Opinion Volume 1 Issue 4
Cambridge University emeritus, UK
Correspondence: Abraham Karpas, Cambridge University emeritus, 19 Wilberforce road Cambridge CB3 0EQ, UK, Tel 44-7766600835
Received: November 07, 2014 | Published: November 18, 2014
Citation: Karpas A (2014) Passive Immunotherapy for Ebola Virus Infection. J Hum Virol Retrovirol 1(4): 00025. DOI: 10.15406/jhvrv.2014.01.00025
The recent outbreak of infections with Ebola virus (EV) in West Africa caused already over 4000 deaths and is rapidly increasing. In the interim while there are no effective drugs against this lethal virus it would be reasonable to explore the wider use of passive immunotherapy (PIT) based on the reported study of Mupapa et al.1 during the 1995 Ebola outbreak in the Democratic Republic of Congo. During this epidemic blood was collected from 5 convalescent patients who had anti-EV antibodies and then used to transfuse 8 seriously ill patients who ranged in age 12-54. The treated patients had severe asthenia, four had also hemorrhagic manifestation and two became comatose. Each individual received only a single infusion: seven of the 8 recovered. The overall fatality rate at the same hospital was 80% (249/311). In the absence of any widely available alternative to reduce the high mortality rate, treatment based on Mupapa’s observation deserves to be exploited.

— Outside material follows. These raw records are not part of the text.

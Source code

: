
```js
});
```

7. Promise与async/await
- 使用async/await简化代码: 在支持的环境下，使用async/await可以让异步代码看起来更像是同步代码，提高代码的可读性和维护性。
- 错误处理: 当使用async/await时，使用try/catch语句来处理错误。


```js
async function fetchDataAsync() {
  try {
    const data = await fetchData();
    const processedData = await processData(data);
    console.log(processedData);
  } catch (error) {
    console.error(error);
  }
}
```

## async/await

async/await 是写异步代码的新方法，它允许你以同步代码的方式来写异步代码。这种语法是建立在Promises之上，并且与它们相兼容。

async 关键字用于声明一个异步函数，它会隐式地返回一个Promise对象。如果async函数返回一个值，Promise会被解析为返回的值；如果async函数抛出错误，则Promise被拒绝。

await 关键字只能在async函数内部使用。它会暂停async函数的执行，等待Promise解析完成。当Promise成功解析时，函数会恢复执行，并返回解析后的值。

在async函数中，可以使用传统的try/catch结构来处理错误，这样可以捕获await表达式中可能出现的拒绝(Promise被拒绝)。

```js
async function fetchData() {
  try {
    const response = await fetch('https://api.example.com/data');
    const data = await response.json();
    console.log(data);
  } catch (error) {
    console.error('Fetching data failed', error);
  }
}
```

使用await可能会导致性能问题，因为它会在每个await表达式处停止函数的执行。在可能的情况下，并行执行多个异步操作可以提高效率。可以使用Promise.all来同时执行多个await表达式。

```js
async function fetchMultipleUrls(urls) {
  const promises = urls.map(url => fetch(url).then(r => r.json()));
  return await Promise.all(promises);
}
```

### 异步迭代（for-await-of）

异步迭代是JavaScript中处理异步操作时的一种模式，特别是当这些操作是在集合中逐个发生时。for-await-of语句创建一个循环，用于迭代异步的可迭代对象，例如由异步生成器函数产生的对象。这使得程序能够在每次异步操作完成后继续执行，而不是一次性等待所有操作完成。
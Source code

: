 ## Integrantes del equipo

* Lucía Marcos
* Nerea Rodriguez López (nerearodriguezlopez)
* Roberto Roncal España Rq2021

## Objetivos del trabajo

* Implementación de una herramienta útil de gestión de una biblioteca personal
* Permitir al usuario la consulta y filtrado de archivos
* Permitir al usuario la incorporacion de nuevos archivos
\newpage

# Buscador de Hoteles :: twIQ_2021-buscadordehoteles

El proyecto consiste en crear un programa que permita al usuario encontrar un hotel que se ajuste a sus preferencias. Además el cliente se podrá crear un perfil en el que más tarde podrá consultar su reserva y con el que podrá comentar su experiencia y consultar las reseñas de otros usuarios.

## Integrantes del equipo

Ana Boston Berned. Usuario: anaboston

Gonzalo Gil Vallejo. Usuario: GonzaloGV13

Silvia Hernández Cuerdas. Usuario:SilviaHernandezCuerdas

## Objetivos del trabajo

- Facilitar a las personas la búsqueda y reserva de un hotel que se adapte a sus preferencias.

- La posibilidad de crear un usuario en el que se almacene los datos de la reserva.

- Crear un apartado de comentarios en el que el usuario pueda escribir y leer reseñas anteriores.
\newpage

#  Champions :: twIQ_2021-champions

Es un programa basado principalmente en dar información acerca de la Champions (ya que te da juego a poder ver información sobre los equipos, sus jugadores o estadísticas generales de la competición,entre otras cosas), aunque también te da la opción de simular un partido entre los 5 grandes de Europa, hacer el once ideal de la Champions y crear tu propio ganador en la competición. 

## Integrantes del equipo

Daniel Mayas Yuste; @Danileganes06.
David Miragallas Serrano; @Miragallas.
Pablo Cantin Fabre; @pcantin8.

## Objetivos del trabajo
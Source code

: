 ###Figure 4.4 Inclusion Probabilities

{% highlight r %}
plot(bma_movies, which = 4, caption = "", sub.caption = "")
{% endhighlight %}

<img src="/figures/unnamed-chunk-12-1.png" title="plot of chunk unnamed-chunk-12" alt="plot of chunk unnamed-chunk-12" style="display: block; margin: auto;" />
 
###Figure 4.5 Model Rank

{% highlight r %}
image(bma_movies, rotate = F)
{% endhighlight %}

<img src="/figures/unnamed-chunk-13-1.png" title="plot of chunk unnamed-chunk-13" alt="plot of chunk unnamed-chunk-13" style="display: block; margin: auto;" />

Plasma from people who recovered from the infection can be readily collected: and such anti-EV serum could be used to treat not only the advanced patients but also virus-infected pre symptomatic individuals during the incubation period. Hyper immune serum can lead to the recovery of terminal patients, if given earlier it might prevent the development of the disease by reducing the viral load and assisting the body’s immune system to cope with the infection. Furthermore, if the observation of Mupapa et al.2 that a single infusion is correct, there may be a place for therapeutic immune anti sera prepared in large animals, like the anti-diphtheria and anti-tetanus used during the early part of last century. Early studies with equine immunoglobulin have already shown some activity in suppressing EV-viremia and delaying disease onset and death in non human primates.2
While the development of human monoclonal blocking antibodies to EV would be the ideal treatment until effective antiviral drugs are readily available for the thousands infected, PIT is likely to be the only beneficial treatment that can be offered without delay. Mupapa et al.2 study was published in 1999 and therefore it will not be unreasonable to assume that the 7 patients who recovered following a single PIT remained well and EV free. In 1985 we initiated PIT for AIDS patients in Cambridge using plasma from healthy HIV infected individuals which contain high levels of ant-HIV antibodies.3 Although we were able to demonstrate that extracellular HIV was neutralized and that there was a clinical benefit, when the monthly transfusions were stopped the patients deteriorated and died.4,5 The reason being that HIV is a retrovirus, namely its proviral DNA maintain a lifelong intracellular infection. In contrast EV infected individuals who recover appear to remain virus free. Since EV is not an airborne infection and those who recover are virus free, it should be possible to limit the spread of the virus. The addition of interferon might further improve the prognosis of infected individuals.